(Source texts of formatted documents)
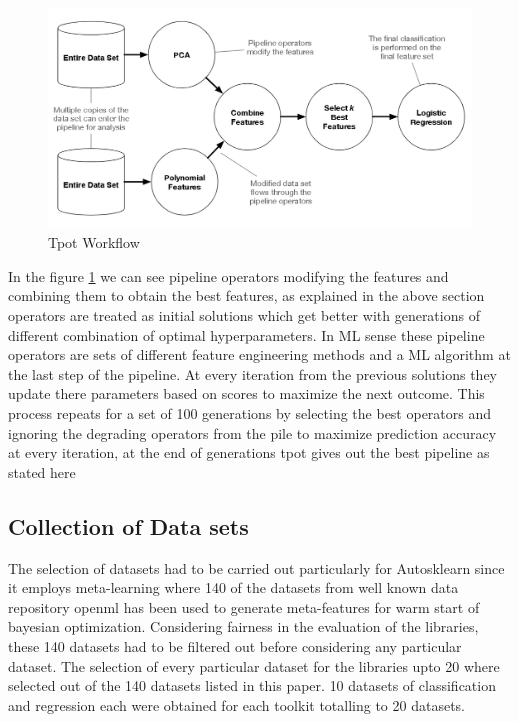          \begin{figure}[!h]
    	\centering
    	\includegraphics[width=1.0\linewidth]{thesis_template/images/tpot-workflow.png}
    	\caption{Tpot  Workflow}
    	\label{fig:tpot_workflow}
        \end{figure}
        
In the figure \ref{fig:tpot_workflow} we can see pipeline operators modifying the features and combining them to obtain the best features, as explained in the above section operators are treated as initial solutions which get better with generations of different combination of optimal hyperparameters. In ML sense these pipeline operators are sets of different feature engineering methods and a ML algorithm at the last step of the pipeline. At every iteration from the previous solutions they update there parameters based on scores to maximize the next outcome. This process repeats for a set of 100 generations by selecting the best operators and ignoring the degrading operators from the pile to maximize prediction accuracy at every iteration, at the end of generations tpot gives out the best pipeline as stated here \cite{tpot}
        
    
\subsection{Collection of Data sets }
The selection of datasets had to be carried out particularly for Autosklearn since it employs meta-learning where 140 of the datasets from well known data repository openml\cite{OpenML2013} has been used to generate meta-features for warm start of bayesian optimization. Considering fairness in the evaluation of the libraries, these 140 datasets had to be filtered out before considering any particular dataset. The selection of every particular dataset for the libraries upto 20 where selected out of the 140 datasets listed in this paper. \cite{autosklearn_supplementary}10 datasets of classification and regression each were obtained for each toolkit totalling to 20 datasets.
   
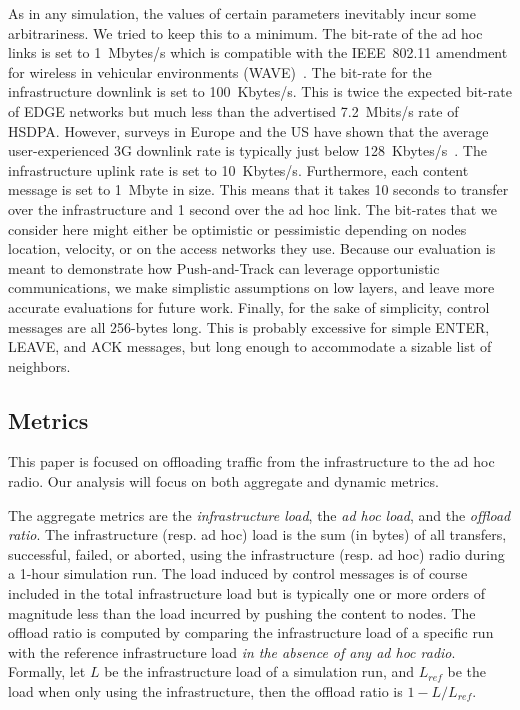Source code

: \documentclass[preprint]{elsarticle}
\begin{document}
As in any simulation, the values of certain parameters inevitably incur some arbitrariness. We tried to keep this to a minimum. The bit-rate of the ad hoc links is set to 1~Mbytes/s which is compatible with the IEEE~802.11 amendment for wireless in vehicular environments (WAVE)~\cite{80211p}. The bit-rate for the infrastructure downlink is set to 100~Kbytes/s. This is twice the expected bit-rate of EDGE networks but much less than the advertised 7.2~Mbits/s rate of HSDPA. However, surveys in Europe and the US have shown that the average user-experienced 3G downlink rate is typically just below 128~Kbytes/s~\cite{wired_3g,ufc_3g}. The infrastructure uplink rate is set to 10~Kbytes/s. Furthermore, each content message is set to 1~Mbyte in size. This means that it takes 10 seconds to transfer over the infrastructure and 1 second over the ad hoc link. The bit-rates that we consider here might either be optimistic or pessimistic depending on nodes location, velocity, or on the access networks they use. Because our evaluation is meant to demonstrate how Push-and-Track can leverage opportunistic communications, we make simplistic assumptions on low layers, and leave more accurate evaluations for future work. Finally, for the sake of simplicity, control messages are all 256-bytes long. This is probably excessive for simple \textsf{ENTER}, \textsf{LEAVE}, and \textsf{ACK} messages, but long enough to accommodate a sizable list of neighbors.

\subsection{Metrics}
\label{subsec:metrics}
This paper is focused on offloading traffic from the infrastructure to the ad hoc radio. Our analysis will focus on both aggregate and dynamic metrics.

The aggregate metrics are the \emph{infrastructure load}, the \emph{ad hoc load}, and the \emph{offload ratio}. The infrastructure (resp. ad hoc) load is the sum (in bytes) of all transfers, successful, failed, or aborted, using the infrastructure (resp. ad hoc) radio during a 1-hour simulation run. The load induced by control messages is of course included in the total infrastructure load but is typically one or more orders of magnitude less than the load incurred by pushing the content to nodes. The offload ratio is computed by comparing the infrastructure load of a specific run with the reference infrastructure load \emph{in the absence of any ad hoc radio}. Formally, let $L$ be the infrastructure load of a simulation run, and $L_{ref}$ be the load when only using the infrastructure, then the offload ratio is $1-L/L_{ref}$.
\end{document}
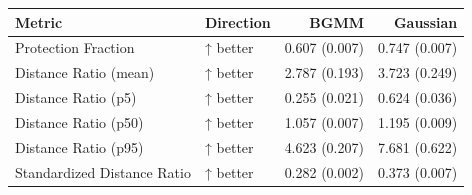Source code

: \begin{tabular}{llrr}
\toprule
                     Metric & Direction &          BGMM &      Gaussian \\
\midrule
        Protection Fraction &  ↑ better & 0.607 (0.007) & 0.747 (0.007) \\
      Distance Ratio (mean) &  ↑ better & 2.787 (0.193) & 3.723 (0.249) \\
        Distance Ratio (p5) &  ↑ better & 0.255 (0.021) & 0.624 (0.036) \\
       Distance Ratio (p50) &  ↑ better & 1.057 (0.007) & 1.195 (0.009) \\
       Distance Ratio (p95) &  ↑ better & 4.623 (0.207) & 7.681 (0.622) \\
Standardized Distance Ratio &  ↑ better & 0.282 (0.002) & 0.373 (0.007) \\
\bottomrule
\end{tabular}
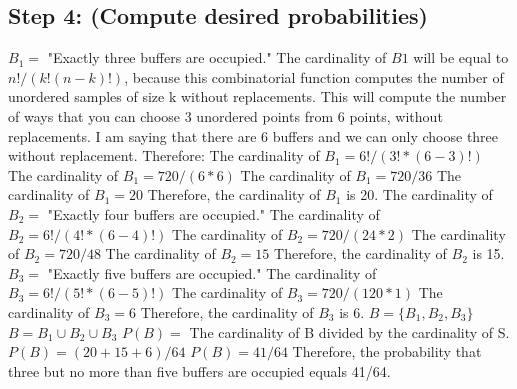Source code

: \documentclass[a4paper,10pt]{article}
\begin{document}
\subsection{Step 4: (Compute desired probabilities)}
$ B_{1} = $ "Exactly three buffers are occupied." \newline
The cardinality of $ B{1} $ will be equal to $ n!/(k!(n-k)!) $, because this combinatorial function computes the 
number 
of unordered samples of size k without replacements. This will compute the number of ways that you can choose 3 
unordered points from 6 points, without replacements. I am saying that there are 6 buffers and we can only 
choose three without replacement. Therefore: \newline
The cardinality of $ B_{1} = 6!/(3!*(6-3)!) $ \newline
The cardinality of $ B_{1} = 720/(6*6) $ \newline
The cardinality of $ B_{1} = 720/36 $ \newline
The cardinality of $ B_{1} = 20 $ \newline
Therefore, the cardinality of $ B_{1} $ is 20. \newline \newline
The cardinality of $ B_{2} = $ "Exactly four buffers are occupied." \newline
The cardinality of $ B_{2} = 6!/(4!*(6-4)!) $ \newline
The cardinality of $ B_{2} = 720/(24*2) $ \newline
The cardinality of $ B_{2} = 720/48 $ \newline
The cardinality of $ B_{2} = 15 $ \newline
Therefore, the cardinality of $ B_{2} $ is 15. \newline \newline
$ B_{3} = $ "Exactly five buffers are occupied." \newline
The cardinality of $ B_{3} = 6!/(5!*(6-5)!) $ \newline
The cardinality of $ B_{3} = 720/(120*1) $
The cardinality of $ B_{3} = 6 $ \newline
Therefore, the cardinality of $ B_{3} $ is 6. \newline \newline
$ B = \{B_{1}, B_{2}, B_{3}\} $ \newline
$ B = B_{1} \cup B_{2} \cup B_{3} $ \newline
$ P(B) = $ The cardinality of B divided by the cardinality of S. \newline
$ P(B) = (20+15+6)/64 $ \newline
$ P(B) = 41 /64 $ \newline
Therefore, the probability that three but no more than five buffers are occupied equals 41/64.
\end{document}
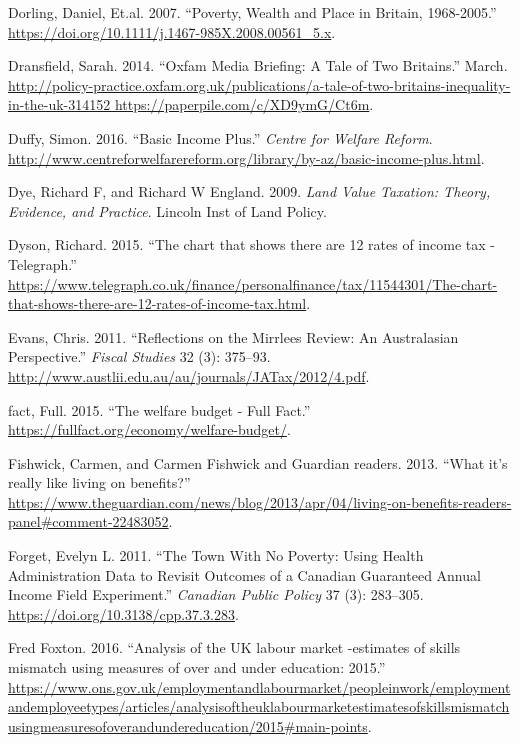 \documentclass[]{tufte-handout}
\begin{document}
\leavevmode\hypertarget{ref-DorlingDaniel2007}{}%
Dorling, Daniel, Et.al. 2007. ``Poverty, Wealth and Place in Britain,
1968-2005.'' \url{https://doi.org/10.1111/j.1467-985X.2008.00561_5.x}.

\leavevmode\hypertarget{ref-Dransfield2014}{}%
Dransfield, Sarah. 2014. ``Oxfam Media Briefing: A Tale of Two
Britains.'' March.
\href{http://policy-practice.oxfam.org.uk/publications/a-tale-of-two-britains-inequality-in-the-uk-314152\%20https://paperpile.com/c/XD9ymG/Ct6m}{http://policy-practice.oxfam.org.uk/publications/a-tale-of-two-britains-inequality-in-the-uk-314152 https://paperpile.com/c/XD9ymG/Ct6m}.

\leavevmode\hypertarget{ref-Duffy}{}%
Duffy, Simon. 2016. ``Basic Income Plus.'' \emph{Centre for Welfare
Reform}.
\url{http://www.centreforwelfarereform.org/library/by-az/basic-income-plus.html}.

\leavevmode\hypertarget{ref-Dye2009}{}%
Dye, Richard F, and Richard W England. 2009. \emph{Land Value Taxation:
Theory, Evidence, and Practice}. Lincoln Inst of Land Policy.

\leavevmode\hypertarget{ref-Dyson2015}{}%
Dyson, Richard. 2015. ``The chart that shows there are 12 rates of
income tax - Telegraph.''
\url{https://www.telegraph.co.uk/finance/personalfinance/tax/11544301/The-chart-that-shows-there-are-12-rates-of-income-tax.html}.

\leavevmode\hypertarget{ref-evans2011reflections}{}%
Evans, Chris. 2011. ``Reflections on the Mirrlees Review: An
Australasian Perspective.'' \emph{Fiscal Studies} 32 (3): 375--93.
\url{http://www.austlii.edu.au/au/journals/JATax/2012/4.pdf}.

\leavevmode\hypertarget{ref-Fullfact2015}{}%
fact, Full. 2015. ``The welfare budget - Full Fact.''
\url{https://fullfact.org/economy/welfare-budget/}.

\leavevmode\hypertarget{ref-Fishwick2013}{}%
Fishwick, Carmen, and Carmen Fishwick and Guardian readers. 2013. ``What
it's really like living on benefits?''
\url{https://www.theguardian.com/news/blog/2013/apr/04/living-on-benefits-readers-panel\#comment-22483052}.

\leavevmode\hypertarget{ref-Forget2011}{}%
Forget, Evelyn L. 2011. ``The Town With No Poverty: Using Health
Administration Data to Revisit Outcomes of a Canadian Guaranteed Annual
Income Field Experiment.'' \emph{Canadian Public Policy} 37 (3):
283--305. \url{https://doi.org/10.3138/cpp.37.3.283}.

\leavevmode\hypertarget{ref-FredFoxton2016}{}%
Fred Foxton. 2016. ``Analysis of the UK labour market -estimates of
skills mismatch using measures of over and under education: 2015.''
\url{https://www.ons.gov.uk/employmentandlabourmarket/peopleinwork/employmentandemployeetypes/articles/analysisoftheuklabourmarketestimatesofskillsmismatchusingmeasuresofoverandundereducation/2015\#main-points}.
\end{document}
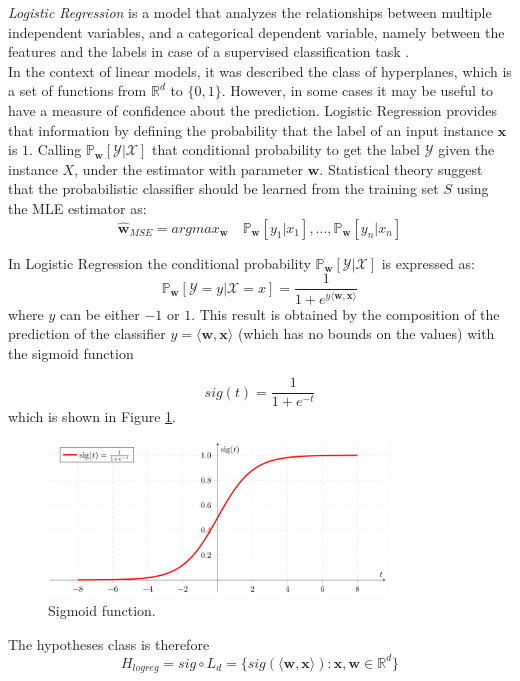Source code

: \textit{Logistic Regression} is a model that analyzes the relationships between multiple independent variables, and a categorical dependent variable, namely between the features and the labels in case of a supervised classification task \cite{article-logreg}.\\
In the context of linear models, it was described the class of hyperplanes, which is a set of functions from $\mathbb{R}^d$ to $\{0,1\}$. However, in some cases it may be useful to have a measure of confidence about the prediction. Logistic Regression provides that information by defining the probability that the label of an input instance $\mathbf{x}$ is $1$. Calling $\mathbb{P}_\mathbf{w}[\mathcal{Y} | \mathcal{X}]$ that conditional probability to get the label $\mathcal{Y}$ given the instance $X$, under the estimator with parameter $\mathbf{w}$. Statistical theory suggest that the probabilistic classifier should be learned from the training set $S$ using the MLE estimator as:
\[ \hat{\mathbf{w}}_{MSE} = argmax_\mathbf{w} \quad \mathbb{P}_\mathbf{w}[y_1 | x_1], \dots , \mathbb{P}_\mathbf{w}[y_n | x_n] \]

In Logistic Regression the conditional probability $\mathbb{P}_\mathbf{w}[\mathcal{Y} | \mathcal{X}]$ is expressed as:
\[ \mathbb{P}_\mathbf{w}[\mathcal{Y}=y | \mathcal{X}=x] = \frac{1}{1 + e^{y \langle \mathbf{w}, \mathbf{x} \rangle}} \]
where $y$ can be either $-1$ or $1$. This result is obtained by the composition of the prediction of the classifier $y = \langle \mathbf{w}, \mathbf{x} \rangle$ (which has no bounds on the values) with the sigmoid function

\[ sig(t) = \frac{1}{1 + e^{-t}} \]
which is shown in Figure \ref{fig:sigmoid}.

\begin{figure}[ht]
	\centering
	\includegraphics[width=0.8\textwidth]{figures/sigmoid.png}
	\caption{Sigmoid function.}
	\label{fig:sigmoid}
\end{figure}

The hypotheses class is therefore
\[ H_{logreg} = sig \circ L_d = \{ sig(\langle \mathbf{w}, \mathbf{x} \rangle) : \mathbf{x}, \mathbf{w} \in \mathbb{R}^d \} \]

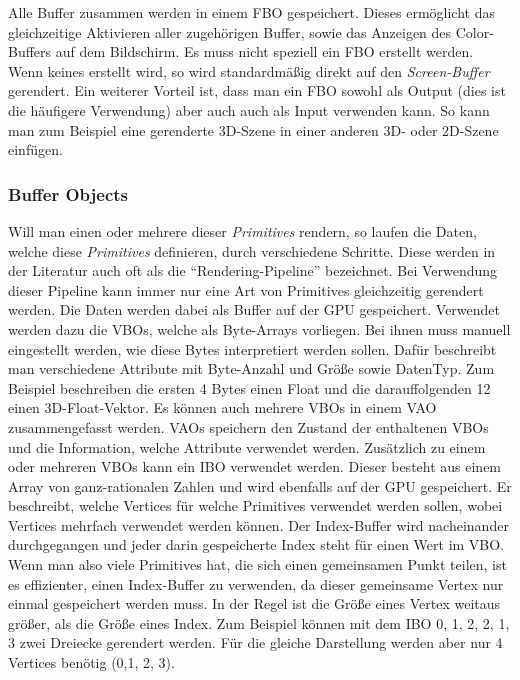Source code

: Alle Buffer zusammen werden in einem \ac{FBO} gespeichert. Dieses ermöglicht das gleichzeitige Aktivieren aller zugehörigen Buffer, sowie das Anzeigen des Color-Buffers auf dem Bildschirm. Es muss nicht speziell ein \ac{FBO} erstellt werden. Wenn keines erstellt wird, so wird standardmäßig direkt auf den \textit{Screen-Buffer} gerendert. Ein weiterer Vorteil ist, dass man ein \ac{FBO} sowohl als Output (dies ist die häufigere Verwendung) aber auch auch als Input verwenden kann. So kann man zum Beispiel eine gerenderte 3D-Szene in einer anderen 3D- oder 2D-Szene einfügen.  

\subsubsection{Buffer Objects}
Will man einen oder mehrere dieser \textit{Primitives} rendern, so laufen die Daten, welche diese \textit{Primitives} definieren, durch verschiedene Schritte. Diese werden in der Literatur auch oft als die "`Rendering-Pipeline"' bezeichnet. Bei Verwendung dieser Pipeline kann immer nur eine Art von Primitives gleichzeitig gerendert werden.
Die Daten werden dabei als Buffer auf der \ac{GPU} gespeichert. Verwendet werden dazu die \acp{VBO}, welche als Byte-Arrays vorliegen. Bei ihnen muss manuell eingestellt werden, wie diese Bytes interpretiert werden sollen. Dafür beschreibt man verschiedene Attribute mit Byte-Anzahl und Größe sowie DatenTyp. Zum Beispiel beschreiben die ersten 4 Bytes einen Float und die darauffolgenden 12 einen 3D-Float-Vektor. Es können auch mehrere \ac{VBO}s in einem \ac{VAO} zusammengefasst werden. \acp{VAO} speichern den Zustand der enthaltenen \acp{VBO} und die Information, welche Attribute verwendet werden. Zusätzlich zu einem oder mehreren \acp{VBO} kann ein \ac{IBO} verwendet werden. Dieser besteht aus einem Array von ganz-rationalen Zahlen und wird ebenfalls auf der \ac{GPU} gespeichert. 
Er beschreibt, welche Vertices für welche Primitives verwendet werden sollen, wobei Vertices mehrfach verwendet werden können. 
Der Index-Buffer wird nacheinander durchgegangen und jeder darin gespeicherte Index steht für einen Wert im \ac{VBO}. Wenn man also viele Primitives hat, die sich einen gemeinsamen Punkt teilen, ist es effizienter, einen Index-Buffer zu verwenden, da dieser gemeinsame Vertex nur einmal gespeichert werden muss. In der Regel ist die Größe eines Vertex weitaus größer, als die Größe eines Index. Zum Beispiel können mit dem \ac{IBO} { 0, 1, 2, 2, 1, 3} zwei Dreiecke gerendert werden. Für die gleiche Darstellung werden aber nur 4 Vertices benötig (0,1, 2, 3)\cite{ThinMatrix}.

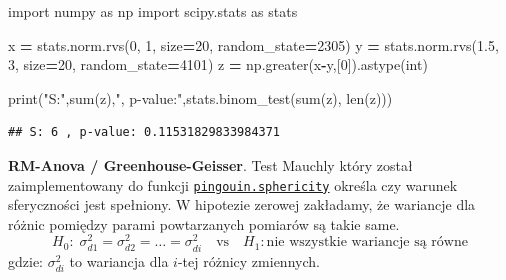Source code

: \documentclass[polish,]{book}
\newenvironment{Shaded}{\begin{snugshade}}{\end{snugshade}}
\newcommand{\BuiltInTok}[1]{#1}
\newcommand{\DecValTok}[1]{\textcolor[rgb]{0.00,0.00,0.81}{#1}}
\newcommand{\FloatTok}[1]{\textcolor[rgb]{0.00,0.00,0.81}{#1}}
\newcommand{\ImportTok}[1]{#1}
\newcommand{\NormalTok}[1]{#1}
\newcommand{\OperatorTok}[1]{\textcolor[rgb]{0.81,0.36,0.00}{\textbf{#1}}}
\newcommand{\StringTok}[1]{\textcolor[rgb]{0.31,0.60,0.02}{#1}}
\begin{document}
\begin{Shaded}
\begin{Highlighting}[]
\ImportTok{import}\NormalTok{ numpy }\ImportTok{as}\NormalTok{ np}
\ImportTok{import}\NormalTok{ scipy.stats }\ImportTok{as}\NormalTok{ stats}

\NormalTok{x }\OperatorTok{=}\NormalTok{ stats.norm.rvs(}\DecValTok{0}\NormalTok{, }\DecValTok{1}\NormalTok{, size}\OperatorTok{=}\DecValTok{20}\NormalTok{, random_state}\OperatorTok{=}\DecValTok{2305}\NormalTok{)}
\NormalTok{y }\OperatorTok{=}\NormalTok{ stats.norm.rvs(}\FloatTok{1.5}\NormalTok{, }\DecValTok{3}\NormalTok{, size}\OperatorTok{=}\DecValTok{20}\NormalTok{, random_state}\OperatorTok{=}\DecValTok{4101}\NormalTok{)}
\NormalTok{z }\OperatorTok{=}\NormalTok{ np.greater(x}\OperatorTok{-}\NormalTok{y,[}\DecValTok{0}\NormalTok{]).astype(}\BuiltInTok{int}\NormalTok{)}

\BuiltInTok{print}\NormalTok{(}\StringTok{"S:"}\NormalTok{,}\BuiltInTok{sum}\NormalTok{(z),}\StringTok{", p-value:"}\NormalTok{,stats.binom_test(}\BuiltInTok{sum}\NormalTok{(z), }\BuiltInTok{len}\NormalTok{(z)))}
\end{Highlighting}
\end{Shaded}

\begin{verbatim}
## S: 6 , p-value: 0.11531829833984371
\end{verbatim}

\textbf{RM-Anova / Greenhouse-Geisser}. Test Mauchly który został zaimplementowany do funkcji
\href{https://pingouin-stats.org/generated/pingouin.sphericity.html\#pingouin.sphericity}{\texttt{pingouin.sphericity}} określa czy warunek sferyczności jest spełniony. W hipotezie zerowej zakładamy, że
wariancje dla różnic pomiędzy parami powtarzanych pomiarów są takie same.
\begin{equation}
H_0:\;\sigma^2_{d1}=\sigma^2_{d2}=\ldots=\sigma^2_{di}\quad\mbox{vs}\quad H_1:\mbox{nie wszystkie wariancje są równe}
\label{eq:dep02}
\end{equation}
gdzie: \(\sigma^2_{di}\) to wariancja dla \(i\)-tej różnicy zmiennych.
\end{document}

**Instructions to follow:**
Output exactly, and only, the lines of the entries above from the one with "fact, Full. 2015." up to and including the one with "a model that"; pictures are to be left out.

**Reply:**
fact, Full. 2015. ``The welfare budget - Full Fact.''
\url{https://fullfact.org/economy/welfare-budget/}.

\leavevmode\hypertarget{ref-Fishwick2013}{}%
Fishwick, Carmen, and Carmen Fishwick and Guardian readers. 2013. ``What
it's really like living on benefits?''
\url{https://www.theguardian.com/news/blog/2013/apr/04/living-on-benefits-readers-panel\#comment-22483052}.

\leavevmode\hypertarget{ref-Forget2011}{}%
Forget, Evelyn L. 2011. ``The Town With No Poverty: Using Health
Administration Data to Revisit Outcomes of a Canadian Guaranteed Annual
Income Field Experiment.'' \emph{Canadian Public Policy} 37 (3):
283--305. \url{https://doi.org/10.3138/cpp.37.3.283}.

\leavevmode\hypertarget{ref-FredFoxton2016}{}%
Fred Foxton. 2016. ``Analysis of the UK labour market -estimates of
skills mismatch using measures of over and under education: 2015.''
\url{https://www.ons.gov.uk/employmentandlabourmarket/peopleinwork/employmentandemployeetypes/articles/analysisoftheuklabourmarketestimatesofskillsmismatchusingmeasuresofoverandundereducation/2015\#main-points}.
\end{document}
Source code

: \textit{Logistic Regression} is a model that analyzes the relationships between multiple independent variables, and a categorical dependent variable, namely between the features and the labels in case of a supervised classification task \cite{article-logreg}.\\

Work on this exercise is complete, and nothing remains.